» **Task item**: From the data below, copy each line that includes the word "testb".

Data excerpts
◆ ◆ ◆ ◆
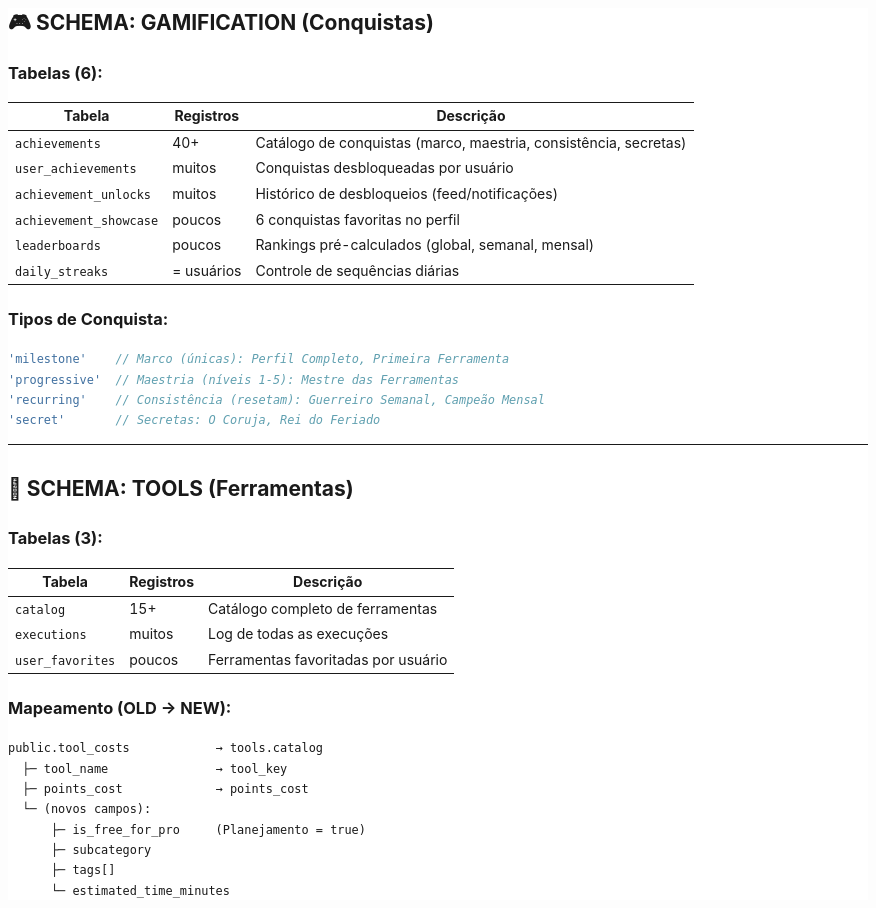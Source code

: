 
## 🎮 SCHEMA: GAMIFICATION (Conquistas)

### Tabelas (6):

| Tabela | Registros | Descrição |
|--------|-----------|-----------|
| `achievements` | 40+ | Catálogo de conquistas (marco, maestria, consistência, secretas) |
| `user_achievements` | muitos | Conquistas desbloqueadas por usuário |
| `achievement_unlocks` | muitos | Histórico de desbloqueios (feed/notificações) |
| `achievement_showcase` | poucos | 6 conquistas favoritas no perfil |
| `leaderboards` | poucos | Rankings pré-calculados (global, semanal, mensal) |
| `daily_streaks` | = usuários | Controle de sequências diárias |

### Tipos de Conquista:

```javascript
'milestone'    // Marco (únicas): Perfil Completo, Primeira Ferramenta
'progressive'  // Maestria (níveis 1-5): Mestre das Ferramentas
'recurring'    // Consistência (resetam): Guerreiro Semanal, Campeão Mensal
'secret'       // Secretas: O Coruja, Rei do Feriado
```

---

## 🔧 SCHEMA: TOOLS (Ferramentas)

### Tabelas (3):

| Tabela | Registros | Descrição |
|--------|-----------|-----------|
| `catalog` | 15+ | Catálogo completo de ferramentas |
| `executions` | muitos | Log de todas as execuções |
| `user_favorites` | poucos | Ferramentas favoritadas por usuário |

### Mapeamento (OLD → NEW):

```
public.tool_costs            → tools.catalog
  ├─ tool_name               → tool_key
  ├─ points_cost             → points_cost
  └─ (novos campos):
      ├─ is_free_for_pro     (Planejamento = true)
      ├─ subcategory
      ├─ tags[]
      └─ estimated_time_minutes
```
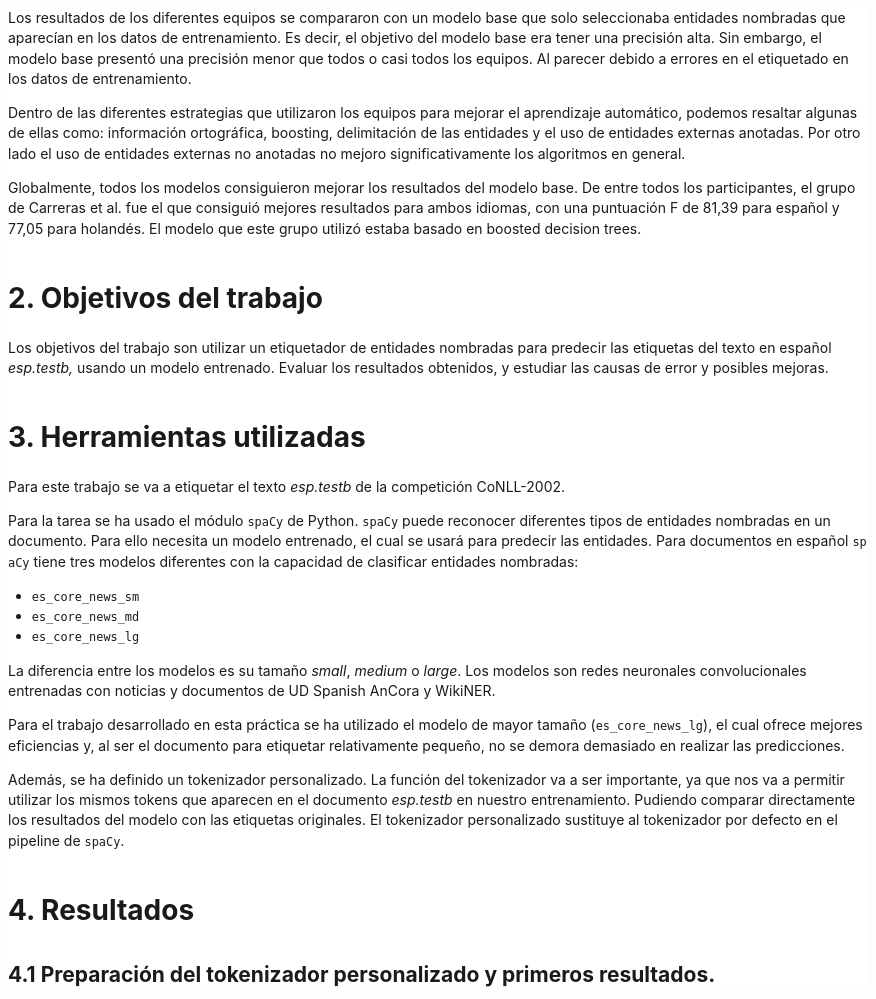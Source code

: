 Los resultados de los diferentes equipos se compararon con un modelo base que solo seleccionaba entidades nombradas que aparecían en los datos de entrenamiento. Es decir, el objetivo del modelo base era tener una precisión alta. Sin embargo, el modelo base presentó una precisión menor que todos o casi todos los equipos. Al parecer debido a errores en el etiquetado en los datos de entrenamiento.

Dentro de las diferentes estrategias que utilizaron los equipos para mejorar el aprendizaje automático, podemos resaltar algunas de ellas como: información ortográfica, boosting, delimitación de las entidades y el uso de entidades externas anotadas. Por otro lado el uso de entidades externas no anotadas no mejoro significativamente los algoritmos en general. 

Globalmente, todos los modelos consiguieron mejorar los resultados del modelo base. De entre todos los participantes, el grupo de Carreras et al. fue el que consiguió mejores resultados para ambos idiomas, con una puntuación F de 81,39 para español y 77,05 para holandés. El modelo que este grupo utilizó estaba basado en boosted decision trees. 

# 2. Objetivos del trabajo

Los objetivos del trabajo son utilizar un etiquetador de entidades nombradas para predecir las etiquetas del texto en español *esp.testb,* usando un modelo entrenado. Evaluar los resultados obtenidos, y estudiar las causas de error y posibles mejoras.

# 3. Herramientas utilizadas

Para este trabajo se va a etiquetar el texto *esp.testb* de la competición CoNLL-2002. 

Para la tarea se ha usado el módulo `spaCy` de Python. `spaCy` puede reconocer diferentes tipos de entidades nombradas en un documento. Para ello necesita un modelo entrenado, el cual se usará para predecir las entidades. Para documentos en español `spaCy` tiene tres modelos diferentes con la capacidad de clasificar entidades nombradas:

- `es_core_news_sm`
- `es_core_news_md`
- `es_core_news_lg`

La diferencia entre los modelos es su tamaño *small*, *medium* o *large*. Los modelos son redes neuronales convolucionales entrenadas con noticias y documentos de UD Spanish AnCora y WikiNER.

Para el trabajo desarrollado en esta práctica se ha utilizado el modelo de mayor tamaño (`es_core_news_lg`), el cual ofrece mejores eficiencias y, al ser el documento para etiquetar relativamente pequeño, no se demora demasiado en realizar las predicciones.

Además, se ha definido un tokenizador personalizado. La función del tokenizador va a ser importante, ya que nos va a permitir utilizar los mismos tokens que aparecen en el documento *esp.testb* en nuestro entrenamiento. Pudiendo comparar directamente los resultados del modelo con las etiquetas originales. El tokenizador personalizado sustituye al tokenizador por defecto en el pipeline de `spaCy`.

# 4. Resultados

## 4.1 Preparación del tokenizador personalizado y primeros resultados.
◆ ◆ ◆ ◆
» **Result**:
Los objetivos del trabajo son utilizar un etiquetador de entidades nombradas para predecir las etiquetas del texto en español *esp.testb,* usando un modelo entrenado. Evaluar los resultados obtenidos, y estudiar las causas de error y posibles mejoras.
Para este trabajo se va a etiquetar el texto *esp.testb* de la competición CoNLL-2002. 
Además, se ha definido un tokenizador personalizado. La función del tokenizador va a ser importante, ya que nos va a permitir utilizar los mismos tokens que aparecen en el documento *esp.testb* en nuestro entrenamiento. Pudiendo comparar directamente los resultados del modelo con las etiquetas originales. El tokenizador personalizado sustituye al tokenizador por defecto en el pipeline de `spaCy`.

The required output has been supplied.